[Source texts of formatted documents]
--- START ---

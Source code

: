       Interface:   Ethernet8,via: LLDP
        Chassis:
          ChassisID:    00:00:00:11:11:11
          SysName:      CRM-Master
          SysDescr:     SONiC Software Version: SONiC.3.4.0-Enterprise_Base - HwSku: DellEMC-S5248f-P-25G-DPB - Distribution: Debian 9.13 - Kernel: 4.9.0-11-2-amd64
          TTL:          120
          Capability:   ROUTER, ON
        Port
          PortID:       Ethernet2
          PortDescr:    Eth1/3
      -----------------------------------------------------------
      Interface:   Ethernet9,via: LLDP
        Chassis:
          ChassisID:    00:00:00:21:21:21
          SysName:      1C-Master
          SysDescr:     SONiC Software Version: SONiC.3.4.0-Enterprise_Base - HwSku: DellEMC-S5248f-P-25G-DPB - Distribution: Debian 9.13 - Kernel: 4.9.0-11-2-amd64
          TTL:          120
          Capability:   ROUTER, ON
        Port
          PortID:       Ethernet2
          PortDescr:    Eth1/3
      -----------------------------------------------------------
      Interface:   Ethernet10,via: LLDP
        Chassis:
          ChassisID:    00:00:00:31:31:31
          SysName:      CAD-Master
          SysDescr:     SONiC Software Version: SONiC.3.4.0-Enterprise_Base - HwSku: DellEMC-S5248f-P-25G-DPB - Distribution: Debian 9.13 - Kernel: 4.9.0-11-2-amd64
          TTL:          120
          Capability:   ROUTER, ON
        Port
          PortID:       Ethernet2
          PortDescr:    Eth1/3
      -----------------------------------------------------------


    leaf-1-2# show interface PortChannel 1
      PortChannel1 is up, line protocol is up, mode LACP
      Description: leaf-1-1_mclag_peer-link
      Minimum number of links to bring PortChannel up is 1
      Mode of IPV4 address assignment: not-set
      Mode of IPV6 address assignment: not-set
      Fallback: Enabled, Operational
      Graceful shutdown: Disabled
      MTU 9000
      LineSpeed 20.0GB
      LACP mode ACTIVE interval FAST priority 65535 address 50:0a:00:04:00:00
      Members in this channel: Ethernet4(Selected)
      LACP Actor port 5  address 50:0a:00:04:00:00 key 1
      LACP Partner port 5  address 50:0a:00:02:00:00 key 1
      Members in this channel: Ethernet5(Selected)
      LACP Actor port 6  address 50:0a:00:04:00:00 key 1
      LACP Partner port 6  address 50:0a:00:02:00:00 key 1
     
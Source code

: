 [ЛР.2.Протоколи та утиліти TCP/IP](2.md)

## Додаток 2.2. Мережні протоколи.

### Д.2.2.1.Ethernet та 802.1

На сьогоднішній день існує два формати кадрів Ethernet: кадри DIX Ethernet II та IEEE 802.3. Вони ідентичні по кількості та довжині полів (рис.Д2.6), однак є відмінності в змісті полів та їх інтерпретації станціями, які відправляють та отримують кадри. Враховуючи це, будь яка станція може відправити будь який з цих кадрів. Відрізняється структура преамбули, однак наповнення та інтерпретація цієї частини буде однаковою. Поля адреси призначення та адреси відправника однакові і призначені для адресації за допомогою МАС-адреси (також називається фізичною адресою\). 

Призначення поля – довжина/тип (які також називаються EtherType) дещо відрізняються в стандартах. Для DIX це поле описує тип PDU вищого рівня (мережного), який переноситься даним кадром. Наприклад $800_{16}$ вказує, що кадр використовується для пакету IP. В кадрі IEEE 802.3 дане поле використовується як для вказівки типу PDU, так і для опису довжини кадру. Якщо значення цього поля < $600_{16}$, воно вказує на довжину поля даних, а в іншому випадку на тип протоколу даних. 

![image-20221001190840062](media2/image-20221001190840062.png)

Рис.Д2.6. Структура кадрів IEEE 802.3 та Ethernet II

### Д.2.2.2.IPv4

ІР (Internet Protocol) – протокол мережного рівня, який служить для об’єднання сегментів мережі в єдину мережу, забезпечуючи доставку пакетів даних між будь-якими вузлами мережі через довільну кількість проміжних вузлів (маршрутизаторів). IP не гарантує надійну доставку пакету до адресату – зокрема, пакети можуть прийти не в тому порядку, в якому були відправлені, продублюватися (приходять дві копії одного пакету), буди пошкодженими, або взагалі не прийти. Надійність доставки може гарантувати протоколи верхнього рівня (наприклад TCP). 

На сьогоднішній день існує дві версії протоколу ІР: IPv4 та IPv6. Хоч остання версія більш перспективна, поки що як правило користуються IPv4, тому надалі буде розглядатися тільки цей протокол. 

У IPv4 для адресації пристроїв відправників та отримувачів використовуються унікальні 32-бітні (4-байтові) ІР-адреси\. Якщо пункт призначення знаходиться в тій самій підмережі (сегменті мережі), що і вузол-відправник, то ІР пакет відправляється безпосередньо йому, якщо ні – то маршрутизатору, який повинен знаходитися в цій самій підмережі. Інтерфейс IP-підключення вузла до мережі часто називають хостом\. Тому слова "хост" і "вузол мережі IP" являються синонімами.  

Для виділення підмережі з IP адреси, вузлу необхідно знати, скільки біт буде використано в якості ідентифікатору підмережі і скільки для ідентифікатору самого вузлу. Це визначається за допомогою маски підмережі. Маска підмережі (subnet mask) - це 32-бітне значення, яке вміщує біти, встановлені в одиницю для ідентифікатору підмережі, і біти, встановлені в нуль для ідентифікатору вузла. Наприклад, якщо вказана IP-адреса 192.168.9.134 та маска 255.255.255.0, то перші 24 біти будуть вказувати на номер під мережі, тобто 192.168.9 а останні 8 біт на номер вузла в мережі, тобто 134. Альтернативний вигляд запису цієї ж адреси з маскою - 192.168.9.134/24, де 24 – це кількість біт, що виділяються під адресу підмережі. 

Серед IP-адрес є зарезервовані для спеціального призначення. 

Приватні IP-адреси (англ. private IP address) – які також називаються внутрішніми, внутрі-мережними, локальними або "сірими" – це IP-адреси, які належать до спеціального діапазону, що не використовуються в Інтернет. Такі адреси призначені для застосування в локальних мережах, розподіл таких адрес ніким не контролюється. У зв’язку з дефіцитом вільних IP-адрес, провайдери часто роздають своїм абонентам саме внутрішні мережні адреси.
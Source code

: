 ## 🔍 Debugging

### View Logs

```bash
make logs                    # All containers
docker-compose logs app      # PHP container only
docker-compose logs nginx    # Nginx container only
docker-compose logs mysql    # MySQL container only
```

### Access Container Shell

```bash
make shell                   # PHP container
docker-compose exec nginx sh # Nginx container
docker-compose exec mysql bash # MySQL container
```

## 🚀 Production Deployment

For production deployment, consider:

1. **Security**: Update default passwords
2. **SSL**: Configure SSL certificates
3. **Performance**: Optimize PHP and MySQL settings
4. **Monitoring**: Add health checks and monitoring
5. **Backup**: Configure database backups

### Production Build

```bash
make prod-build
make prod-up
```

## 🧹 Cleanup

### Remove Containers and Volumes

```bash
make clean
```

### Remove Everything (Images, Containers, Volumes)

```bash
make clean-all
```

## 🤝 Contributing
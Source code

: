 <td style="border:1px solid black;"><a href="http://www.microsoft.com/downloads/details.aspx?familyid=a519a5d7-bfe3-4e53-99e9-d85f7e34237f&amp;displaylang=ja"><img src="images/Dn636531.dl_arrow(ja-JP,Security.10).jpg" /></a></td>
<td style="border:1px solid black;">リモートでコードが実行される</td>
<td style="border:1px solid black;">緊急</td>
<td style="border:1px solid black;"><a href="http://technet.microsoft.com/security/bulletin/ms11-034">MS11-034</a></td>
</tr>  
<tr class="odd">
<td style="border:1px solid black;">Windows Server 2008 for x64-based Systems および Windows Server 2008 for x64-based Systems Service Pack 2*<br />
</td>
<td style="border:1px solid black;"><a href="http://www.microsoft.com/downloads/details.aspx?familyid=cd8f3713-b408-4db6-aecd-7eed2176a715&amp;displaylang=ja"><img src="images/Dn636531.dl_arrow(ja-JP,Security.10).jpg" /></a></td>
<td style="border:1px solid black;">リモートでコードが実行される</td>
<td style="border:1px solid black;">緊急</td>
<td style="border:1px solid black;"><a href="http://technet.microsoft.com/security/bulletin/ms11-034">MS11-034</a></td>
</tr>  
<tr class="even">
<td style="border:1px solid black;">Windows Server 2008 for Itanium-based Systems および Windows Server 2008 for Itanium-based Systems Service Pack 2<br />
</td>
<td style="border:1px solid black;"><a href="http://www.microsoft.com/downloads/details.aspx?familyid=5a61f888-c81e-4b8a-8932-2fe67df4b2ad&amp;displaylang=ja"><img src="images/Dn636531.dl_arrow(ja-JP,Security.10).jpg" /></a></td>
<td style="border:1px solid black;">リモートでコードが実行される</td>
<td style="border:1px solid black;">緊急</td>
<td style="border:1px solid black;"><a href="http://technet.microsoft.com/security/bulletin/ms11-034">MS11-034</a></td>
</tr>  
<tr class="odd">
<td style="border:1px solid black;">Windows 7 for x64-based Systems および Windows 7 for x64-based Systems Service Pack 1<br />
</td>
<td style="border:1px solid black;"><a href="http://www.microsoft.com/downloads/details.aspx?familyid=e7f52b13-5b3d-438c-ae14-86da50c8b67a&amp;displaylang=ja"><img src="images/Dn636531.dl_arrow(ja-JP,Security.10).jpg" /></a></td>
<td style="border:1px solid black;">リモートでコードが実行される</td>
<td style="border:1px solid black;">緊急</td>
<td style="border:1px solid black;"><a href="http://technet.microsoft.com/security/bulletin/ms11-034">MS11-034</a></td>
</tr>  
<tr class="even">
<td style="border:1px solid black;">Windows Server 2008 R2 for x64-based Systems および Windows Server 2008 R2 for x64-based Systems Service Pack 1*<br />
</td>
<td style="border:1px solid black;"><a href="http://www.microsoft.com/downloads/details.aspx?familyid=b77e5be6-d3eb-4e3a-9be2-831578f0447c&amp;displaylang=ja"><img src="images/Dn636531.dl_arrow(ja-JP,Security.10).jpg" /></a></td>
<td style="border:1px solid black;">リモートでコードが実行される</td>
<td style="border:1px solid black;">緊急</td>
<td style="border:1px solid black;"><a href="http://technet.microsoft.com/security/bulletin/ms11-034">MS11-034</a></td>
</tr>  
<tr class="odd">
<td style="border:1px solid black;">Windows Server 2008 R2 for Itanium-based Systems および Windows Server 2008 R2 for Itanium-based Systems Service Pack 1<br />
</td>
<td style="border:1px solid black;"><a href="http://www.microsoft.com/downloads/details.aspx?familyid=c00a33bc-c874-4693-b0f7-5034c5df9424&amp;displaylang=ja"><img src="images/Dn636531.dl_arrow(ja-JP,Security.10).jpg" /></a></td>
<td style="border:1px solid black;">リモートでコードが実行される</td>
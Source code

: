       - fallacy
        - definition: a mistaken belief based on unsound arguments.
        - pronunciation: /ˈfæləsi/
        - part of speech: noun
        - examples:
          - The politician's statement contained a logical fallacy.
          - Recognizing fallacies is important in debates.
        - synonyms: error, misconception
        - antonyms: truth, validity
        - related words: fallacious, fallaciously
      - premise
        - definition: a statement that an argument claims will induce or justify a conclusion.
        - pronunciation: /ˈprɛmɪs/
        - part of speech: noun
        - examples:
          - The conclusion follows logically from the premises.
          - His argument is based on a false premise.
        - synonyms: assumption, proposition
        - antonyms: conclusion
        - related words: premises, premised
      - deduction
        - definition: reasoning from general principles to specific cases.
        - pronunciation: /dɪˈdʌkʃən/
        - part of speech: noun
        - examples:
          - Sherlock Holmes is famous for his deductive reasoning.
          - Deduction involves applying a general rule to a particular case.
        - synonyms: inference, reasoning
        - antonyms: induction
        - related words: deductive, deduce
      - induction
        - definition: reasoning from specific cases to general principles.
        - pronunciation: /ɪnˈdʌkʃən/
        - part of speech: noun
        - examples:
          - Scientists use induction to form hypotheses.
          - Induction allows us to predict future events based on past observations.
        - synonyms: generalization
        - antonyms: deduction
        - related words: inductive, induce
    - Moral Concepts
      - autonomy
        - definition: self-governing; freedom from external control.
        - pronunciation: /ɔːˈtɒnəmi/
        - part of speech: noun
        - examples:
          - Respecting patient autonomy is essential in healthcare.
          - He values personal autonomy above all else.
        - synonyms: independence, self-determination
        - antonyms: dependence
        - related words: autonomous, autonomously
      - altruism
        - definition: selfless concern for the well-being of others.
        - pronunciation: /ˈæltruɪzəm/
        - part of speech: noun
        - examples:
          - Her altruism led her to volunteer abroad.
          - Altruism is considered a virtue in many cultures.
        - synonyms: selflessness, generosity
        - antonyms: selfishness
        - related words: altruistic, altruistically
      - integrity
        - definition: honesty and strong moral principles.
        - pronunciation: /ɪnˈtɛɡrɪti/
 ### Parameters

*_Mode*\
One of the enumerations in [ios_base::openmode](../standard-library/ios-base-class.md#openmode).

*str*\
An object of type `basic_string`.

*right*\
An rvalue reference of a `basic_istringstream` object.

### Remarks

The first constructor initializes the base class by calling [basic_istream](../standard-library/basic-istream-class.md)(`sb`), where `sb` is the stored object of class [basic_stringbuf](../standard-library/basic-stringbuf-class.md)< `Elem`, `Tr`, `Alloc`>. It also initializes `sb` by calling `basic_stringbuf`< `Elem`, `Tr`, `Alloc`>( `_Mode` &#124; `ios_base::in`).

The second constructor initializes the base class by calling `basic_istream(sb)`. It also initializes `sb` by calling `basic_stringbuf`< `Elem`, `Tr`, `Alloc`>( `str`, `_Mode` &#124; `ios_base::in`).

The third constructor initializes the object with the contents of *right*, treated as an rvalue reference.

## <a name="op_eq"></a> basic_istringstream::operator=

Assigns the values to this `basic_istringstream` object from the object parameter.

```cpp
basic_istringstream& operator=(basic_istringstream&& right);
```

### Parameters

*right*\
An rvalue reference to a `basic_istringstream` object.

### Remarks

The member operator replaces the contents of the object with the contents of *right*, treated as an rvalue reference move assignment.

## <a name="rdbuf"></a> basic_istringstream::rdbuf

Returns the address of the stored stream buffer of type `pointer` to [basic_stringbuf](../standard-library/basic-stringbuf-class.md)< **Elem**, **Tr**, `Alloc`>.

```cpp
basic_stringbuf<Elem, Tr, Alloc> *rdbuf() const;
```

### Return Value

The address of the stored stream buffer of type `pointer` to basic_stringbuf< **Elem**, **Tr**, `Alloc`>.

--- END ---

- **ACTIVITY**
State, as a bare number, how many lines of the records above include "right".

- **ANSWER SECTION**
5